Evidence of Evans’ spiritual leadership can be seen in the team’s Friday night prayer meeting.
   
Last year, while the Tigers were limping through their second straight losing season, Evans called for a special prayer meeting the Friday night before the Central Florida game. The team was disjointed and dysfunctional. Still recovering from losing head coach Terry Bowden midseason the year before, the team was struggling to learn a new system under new head coach Tommy Tuberville.
   
The team has continued the meetings, with Evans at the helm.

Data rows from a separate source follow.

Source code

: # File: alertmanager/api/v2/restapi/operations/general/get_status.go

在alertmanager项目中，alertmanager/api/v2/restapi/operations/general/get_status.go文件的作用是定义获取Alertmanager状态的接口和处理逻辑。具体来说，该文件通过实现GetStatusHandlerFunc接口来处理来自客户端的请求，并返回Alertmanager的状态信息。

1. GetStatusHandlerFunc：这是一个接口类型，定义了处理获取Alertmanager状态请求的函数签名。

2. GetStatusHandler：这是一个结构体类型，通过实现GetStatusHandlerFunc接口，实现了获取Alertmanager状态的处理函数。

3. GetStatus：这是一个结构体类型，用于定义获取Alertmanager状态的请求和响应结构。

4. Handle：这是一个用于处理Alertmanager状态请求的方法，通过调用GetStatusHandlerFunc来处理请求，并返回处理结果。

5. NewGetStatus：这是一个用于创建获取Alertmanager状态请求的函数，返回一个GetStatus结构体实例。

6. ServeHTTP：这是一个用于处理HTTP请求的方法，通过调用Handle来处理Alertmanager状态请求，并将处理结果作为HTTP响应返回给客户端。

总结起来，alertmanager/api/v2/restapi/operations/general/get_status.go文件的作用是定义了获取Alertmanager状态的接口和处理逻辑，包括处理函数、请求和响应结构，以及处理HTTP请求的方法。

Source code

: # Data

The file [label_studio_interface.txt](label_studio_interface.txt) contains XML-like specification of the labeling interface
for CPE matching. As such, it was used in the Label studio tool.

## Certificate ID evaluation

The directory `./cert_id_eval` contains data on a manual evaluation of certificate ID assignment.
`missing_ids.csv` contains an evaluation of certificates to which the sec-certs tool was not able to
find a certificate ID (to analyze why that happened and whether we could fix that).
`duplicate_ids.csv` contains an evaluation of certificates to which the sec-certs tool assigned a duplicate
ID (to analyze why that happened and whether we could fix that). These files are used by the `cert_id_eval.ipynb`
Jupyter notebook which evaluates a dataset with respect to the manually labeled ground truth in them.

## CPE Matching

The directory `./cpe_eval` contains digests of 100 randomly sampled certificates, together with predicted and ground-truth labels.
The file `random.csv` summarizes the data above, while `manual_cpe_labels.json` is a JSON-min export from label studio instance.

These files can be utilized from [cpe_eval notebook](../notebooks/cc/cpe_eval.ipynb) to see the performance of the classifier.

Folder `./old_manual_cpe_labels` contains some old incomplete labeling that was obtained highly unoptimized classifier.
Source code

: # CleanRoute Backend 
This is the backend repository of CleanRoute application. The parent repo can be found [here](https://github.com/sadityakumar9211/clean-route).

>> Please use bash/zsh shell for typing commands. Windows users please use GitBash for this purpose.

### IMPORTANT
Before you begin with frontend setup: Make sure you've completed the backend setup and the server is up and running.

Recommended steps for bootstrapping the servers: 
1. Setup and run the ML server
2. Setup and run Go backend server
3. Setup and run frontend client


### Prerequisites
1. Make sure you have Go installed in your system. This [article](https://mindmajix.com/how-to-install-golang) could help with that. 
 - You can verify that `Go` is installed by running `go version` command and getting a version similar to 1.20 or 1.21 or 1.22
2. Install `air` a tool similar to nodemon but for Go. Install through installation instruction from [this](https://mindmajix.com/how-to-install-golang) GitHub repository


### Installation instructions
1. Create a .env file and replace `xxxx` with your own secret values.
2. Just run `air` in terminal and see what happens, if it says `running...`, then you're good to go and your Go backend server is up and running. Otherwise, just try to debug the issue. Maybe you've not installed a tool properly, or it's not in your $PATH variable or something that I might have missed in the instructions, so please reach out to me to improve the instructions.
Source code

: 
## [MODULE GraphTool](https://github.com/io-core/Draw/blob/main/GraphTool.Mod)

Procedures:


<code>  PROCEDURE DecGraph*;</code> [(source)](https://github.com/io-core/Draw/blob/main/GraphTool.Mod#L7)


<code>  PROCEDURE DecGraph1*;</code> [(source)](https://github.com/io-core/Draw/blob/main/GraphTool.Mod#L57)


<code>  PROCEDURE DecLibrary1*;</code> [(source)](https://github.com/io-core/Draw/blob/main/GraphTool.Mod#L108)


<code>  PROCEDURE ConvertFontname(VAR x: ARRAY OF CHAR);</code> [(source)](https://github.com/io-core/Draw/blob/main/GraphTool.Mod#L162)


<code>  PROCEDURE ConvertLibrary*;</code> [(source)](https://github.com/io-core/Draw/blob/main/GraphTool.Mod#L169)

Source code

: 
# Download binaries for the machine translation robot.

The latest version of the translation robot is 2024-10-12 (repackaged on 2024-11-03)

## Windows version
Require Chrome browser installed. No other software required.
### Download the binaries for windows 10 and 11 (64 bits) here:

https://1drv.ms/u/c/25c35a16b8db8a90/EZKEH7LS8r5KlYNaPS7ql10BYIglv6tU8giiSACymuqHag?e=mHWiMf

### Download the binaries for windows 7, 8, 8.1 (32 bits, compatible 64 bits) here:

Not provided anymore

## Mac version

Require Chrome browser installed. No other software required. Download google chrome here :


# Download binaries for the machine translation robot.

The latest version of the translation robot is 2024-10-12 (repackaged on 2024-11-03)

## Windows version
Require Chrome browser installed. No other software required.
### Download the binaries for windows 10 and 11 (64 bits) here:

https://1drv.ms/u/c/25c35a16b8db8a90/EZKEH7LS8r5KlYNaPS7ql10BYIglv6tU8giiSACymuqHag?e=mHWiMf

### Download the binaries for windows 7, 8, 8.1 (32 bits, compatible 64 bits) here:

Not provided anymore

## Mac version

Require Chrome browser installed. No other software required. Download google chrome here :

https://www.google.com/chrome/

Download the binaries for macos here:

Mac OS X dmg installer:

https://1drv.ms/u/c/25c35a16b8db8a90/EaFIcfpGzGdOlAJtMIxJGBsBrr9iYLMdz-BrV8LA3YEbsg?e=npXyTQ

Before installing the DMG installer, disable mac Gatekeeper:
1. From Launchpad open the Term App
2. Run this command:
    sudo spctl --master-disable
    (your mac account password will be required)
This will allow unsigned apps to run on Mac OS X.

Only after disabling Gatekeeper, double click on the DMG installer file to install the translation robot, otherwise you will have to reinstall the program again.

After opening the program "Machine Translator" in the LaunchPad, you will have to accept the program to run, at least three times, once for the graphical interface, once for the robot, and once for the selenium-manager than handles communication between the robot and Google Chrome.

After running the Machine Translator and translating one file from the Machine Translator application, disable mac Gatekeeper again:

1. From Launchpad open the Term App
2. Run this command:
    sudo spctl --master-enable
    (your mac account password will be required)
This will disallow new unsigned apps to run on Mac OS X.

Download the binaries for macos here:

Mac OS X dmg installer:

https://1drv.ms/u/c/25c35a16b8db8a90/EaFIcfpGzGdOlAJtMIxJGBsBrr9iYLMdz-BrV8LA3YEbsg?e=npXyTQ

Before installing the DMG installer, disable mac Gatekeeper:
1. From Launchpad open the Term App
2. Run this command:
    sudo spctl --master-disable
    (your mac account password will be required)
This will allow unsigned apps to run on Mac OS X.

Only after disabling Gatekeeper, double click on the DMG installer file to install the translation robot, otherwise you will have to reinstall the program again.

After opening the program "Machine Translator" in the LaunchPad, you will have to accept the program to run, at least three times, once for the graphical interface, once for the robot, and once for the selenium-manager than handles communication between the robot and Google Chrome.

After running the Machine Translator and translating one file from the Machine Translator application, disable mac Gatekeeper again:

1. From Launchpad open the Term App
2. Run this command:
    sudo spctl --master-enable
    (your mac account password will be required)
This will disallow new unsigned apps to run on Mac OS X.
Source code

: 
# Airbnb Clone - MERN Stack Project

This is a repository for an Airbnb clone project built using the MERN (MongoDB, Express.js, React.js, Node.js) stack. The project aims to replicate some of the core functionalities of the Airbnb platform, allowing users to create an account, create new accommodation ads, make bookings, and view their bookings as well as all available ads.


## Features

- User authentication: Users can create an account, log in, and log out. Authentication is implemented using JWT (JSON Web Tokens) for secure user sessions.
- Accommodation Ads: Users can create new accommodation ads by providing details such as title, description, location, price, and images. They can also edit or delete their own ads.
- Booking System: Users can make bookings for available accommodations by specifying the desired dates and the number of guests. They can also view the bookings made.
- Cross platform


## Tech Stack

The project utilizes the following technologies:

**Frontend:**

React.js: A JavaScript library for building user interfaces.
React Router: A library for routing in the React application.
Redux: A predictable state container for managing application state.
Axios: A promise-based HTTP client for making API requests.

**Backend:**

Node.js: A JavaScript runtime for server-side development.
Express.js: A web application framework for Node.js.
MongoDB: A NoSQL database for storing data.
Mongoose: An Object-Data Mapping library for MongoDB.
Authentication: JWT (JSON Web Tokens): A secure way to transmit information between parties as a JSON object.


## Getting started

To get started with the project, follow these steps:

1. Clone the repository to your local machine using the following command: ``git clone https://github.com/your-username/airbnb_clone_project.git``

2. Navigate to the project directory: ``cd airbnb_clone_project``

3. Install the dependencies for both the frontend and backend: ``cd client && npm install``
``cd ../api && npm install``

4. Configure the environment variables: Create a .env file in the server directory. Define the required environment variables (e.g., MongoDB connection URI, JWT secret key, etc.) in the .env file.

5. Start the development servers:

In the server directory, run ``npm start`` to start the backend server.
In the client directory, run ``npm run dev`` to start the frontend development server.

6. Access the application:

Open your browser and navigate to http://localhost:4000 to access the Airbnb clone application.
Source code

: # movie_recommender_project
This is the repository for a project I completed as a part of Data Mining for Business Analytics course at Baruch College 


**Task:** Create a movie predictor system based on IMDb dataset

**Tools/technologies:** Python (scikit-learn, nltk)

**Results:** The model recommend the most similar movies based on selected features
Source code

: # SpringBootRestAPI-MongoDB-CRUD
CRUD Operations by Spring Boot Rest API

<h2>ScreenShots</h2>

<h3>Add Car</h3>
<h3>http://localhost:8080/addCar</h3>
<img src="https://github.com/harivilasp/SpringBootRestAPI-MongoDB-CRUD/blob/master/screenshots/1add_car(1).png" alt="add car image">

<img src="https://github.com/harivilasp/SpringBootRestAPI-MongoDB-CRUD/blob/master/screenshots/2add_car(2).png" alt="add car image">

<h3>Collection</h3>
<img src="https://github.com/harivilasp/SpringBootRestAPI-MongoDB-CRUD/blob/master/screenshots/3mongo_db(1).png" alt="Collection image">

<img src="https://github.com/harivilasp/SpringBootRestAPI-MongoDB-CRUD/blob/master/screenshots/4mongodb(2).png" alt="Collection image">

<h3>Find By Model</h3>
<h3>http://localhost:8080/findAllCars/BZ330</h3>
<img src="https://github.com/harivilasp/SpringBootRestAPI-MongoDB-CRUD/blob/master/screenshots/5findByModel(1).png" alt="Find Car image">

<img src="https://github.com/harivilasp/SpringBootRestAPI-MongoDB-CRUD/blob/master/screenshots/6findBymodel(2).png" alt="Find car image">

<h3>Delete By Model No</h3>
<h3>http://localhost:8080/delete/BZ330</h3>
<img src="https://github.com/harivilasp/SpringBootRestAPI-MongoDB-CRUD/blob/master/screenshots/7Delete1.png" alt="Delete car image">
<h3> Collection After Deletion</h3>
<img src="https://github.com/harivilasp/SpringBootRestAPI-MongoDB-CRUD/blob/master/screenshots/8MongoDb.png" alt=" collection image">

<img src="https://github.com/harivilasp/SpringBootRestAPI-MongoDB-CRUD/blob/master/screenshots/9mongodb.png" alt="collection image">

Each Friday night before game day, almost every member of the team and most of the coaches meet to pray, read Scripture and listen to personal testimonies.
   
Players gather in small groups around each coach, lay hands on him and pray. If a player is hurt or sick, they are prayed for, as well.
   
“Forgiveness of sins, financial problems, family members who are sick, you name it and we talk about it at those meetings,” said senior linebacker Rob Pate. “There are no holds barred, we talk about everything. Grown men are in there crying. Guys are in there pouring their hearts out, telling you things that are hurting them. You’re sitting there listening to it and when you line up on Saturdays it makes it that much more precious to you and you know that that person’s going to get the job done.”
   
Evans, who has never tried alcohol or drugs and believes in sexual abstinence outside of marriage, said he falls more in love with Jesus each day.
   
“He shows me more of His face every day,” he said. “It’s a daily walk, and a daily stepping aside and saying I surrender a little bit more every day. I finally came to the point last season where I just got on my face every day and said, ‘Lord, I can’t even ask You for anything anymore. I just want to know You. I want to be in Your presence.’ It’s an awesome thing to be in His presence. I don’t want to ever get outside His will. I mean, what else is there?”